The Centers for Medicare & Medicaid Services (CMS) today unveiled its 2020 list of quality and efficiency measures under consideration. Quality measures are tools the agency uses to collect data from providers on the effectiveness, safety, efficiency, and timeliness of care beneficiaries receive. Every year, CMS evaluates all measures in its programs, proposing to remove those that have become less relevant and proposing new measures that may be more meaningful based on review by external health care experts. This year, almost all of the measures proposed would be collected digitally, meaning information comes from claims and other electronic sources, and would not require doctors to retrieve data manually.

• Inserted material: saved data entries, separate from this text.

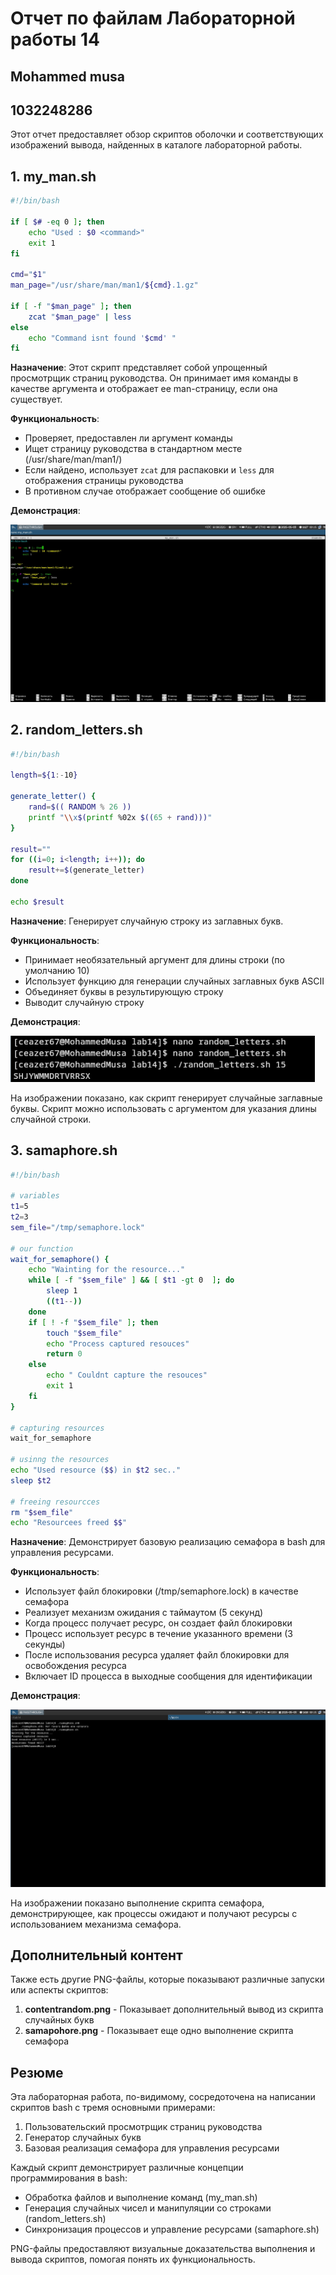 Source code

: # Отчет по файлам Лабораторной работы 14
## Mohammed musa
## 1032248286 
Этот отчет предоставляет обзор скриптов оболочки и соответствующих изображений вывода, найденных в каталоге лабораторной работы.

## 1. my_man.sh

```bash
#!/bin/bash

if [ $# -eq 0 ]; then 
    echo "Used : $0 <command>"
    exit 1
fi

cmd="$1"
man_page="/usr/share/man/man1/${cmd}.1.gz"

if [ -f "$man_page" ]; then
    zcat "$man_page" | less
else 
    echo "Command isnt found '$cmd' "
fi
```

**Назначение**: Этот скрипт представляет собой упрощенный просмотрщик страниц руководства. Он принимает имя команды в качестве аргумента и отображает ее man-страницу, если она существует.

**Функциональность**:
- Проверяет, предоставлен ли аргумент команды
- Ищет страницу руководства в стандартном месте (/usr/share/man/man1/)
- Если найдено, использует `zcat` для распаковки и `less` для отображения страницы руководства
- В противном случае отображает сообщение об ошибке

**Демонстрация**:

![Вывод скрипта My Man](my_man-content.png)

## 2. random_letters.sh

```bash
#!/bin/bash

length=${1:-10}

generate_letter() {
    rand=$(( RANDOM % 26 ))
    printf "\\x$(printf %02x $((65 + rand)))"
}

result=""
for ((i=0; i<length; i++)); do  
    result+=$(generate_letter)
done

echo $result
```

**Назначение**: Генерирует случайную строку из заглавных букв.

**Функциональность**:
- Принимает необязательный аргумент для длины строки (по умолчанию 10)
- Использует функцию для генерации случайных заглавных букв ASCII
- Объединяет буквы в результирующую строку
- Выводит случайную строку

**Демонстрация**:

![Вывод скрипта случайных букв](random_run.png)

На изображении показано, как скрипт генерирует случайные заглавные буквы. Скрипт можно использовать с аргументом для указания длины случайной строки.

## 3. samaphore.sh

```bash
#!/bin/bash

# variables
t1=5
t2=3
sem_file="/tmp/semaphore.lock"

# our function 
wait_for_semaphore() {
    echo "Wainting for the resource..."
    while [ -f "$sem_file" ] && [ $t1 -gt 0  ]; do
        sleep 1
        ((t1--))
    done
    if [ ! -f "$sem_file" ]; then 
        touch "$sem_file"
        echo "Process captured resouces"
        return 0
    else
        echo " Couldnt capture the resouces"
        exit 1
    fi
}

# capturing resources 
wait_for_semaphore

# usinng the resources
echo "Used resource ($$) in $t2 sec.."
sleep $t2

# freeing resourcces
rm "$sem_file"
echo "Resourcees freed $$" 
```

**Назначение**: Демонстрирует базовую реализацию семафора в bash для управления ресурсами.

**Функциональность**:
- Использует файл блокировки (/tmp/semaphore.lock) в качестве семафора
- Реализует механизм ожидания с таймаутом (5 секунд)
- Когда процесс получает ресурс, он создает файл блокировки
- Процесс использует ресурс в течение указанного времени (3 секунды)
- После использования ресурса удаляет файл блокировки для освобождения ресурса
- Включает ID процесса в выходные сообщения для идентификации

**Демонстрация**:

![Вывод скрипта семафора](samaphore_run.png)

На изображении показано выполнение скрипта семафора, демонстрирующее, как процессы ожидают и получают ресурсы с использованием механизма семафора.

## Дополнительный контент

Также есть другие PNG-файлы, которые показывают различные запуски или аспекты скриптов:

1. **contentrandom.png** - Показывает дополнительный вывод из скрипта случайных букв
2. **samapohore.png** - Показывает еще одно выполнение скрипта семафора

## Резюме

Эта лабораторная работа, по-видимому, сосредоточена на написании скриптов bash с тремя основными примерами:
1. Пользовательский просмотрщик страниц руководства
2. Генератор случайных букв
3. Базовая реализация семафора для управления ресурсами

Каждый скрипт демонстрирует различные концепции программирования в bash:
- Обработка файлов и выполнение команд (my_man.sh)
- Генерация случайных чисел и манипуляции со строками (random_letters.sh)
- Синхронизация процессов и управление ресурсами (samaphore.sh)

PNG-файлы предоставляют визуальные доказательства выполнения и вывода скриптов, помогая понять их функциональность.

As a signal for CMS’s broader direction as the agency puts patients over paperwork in the push for quality and innovation, the 2020 list of measures under consideration represents “a first” on several important fronts, particularly where digital innovation and reducing administrative burden are concerned.
Releasing the list is the first step in the “pre-rulemaking process,” when measures under consideration go to the National Quality Forum’s Measure Applications Partnership (MAP). Funded by CMS, the MAP is an independent, voluntary collaborative of organizations representing a broad group of stakeholders interested in or affected by the use of quality and efficiency measures and convened per statute to provide input on their selection. In a broader “CMS first,” a majority of measures under consideration in 2020 also rely on digital reporting of existing information, which can help providers spend more time with patients and less time collecting data. Coupled with a limited number of non-digital measures emphasizing patient-reported health outcomes, another priority for CMS, this digital innovation continues the reimagined quality strategy announced by CMS Administrator Seema Verma in 2017 as part of the Meaningful Measures initiative.
“We launched Meaningful Measures because too many providers were wasting precious time and resources reporting on quality metrics, many of which were barely relevant to their specialty,” said CMS Administrator Verma. “Over the last four years, this initiative has delivered better, less onerous metrics that are actually useful to those who use them. The measures we are announcing today represent more of the same. They prioritize health outcomes, reduce burden, and give providers more time to do the work they entered medicine to do: treat patients.”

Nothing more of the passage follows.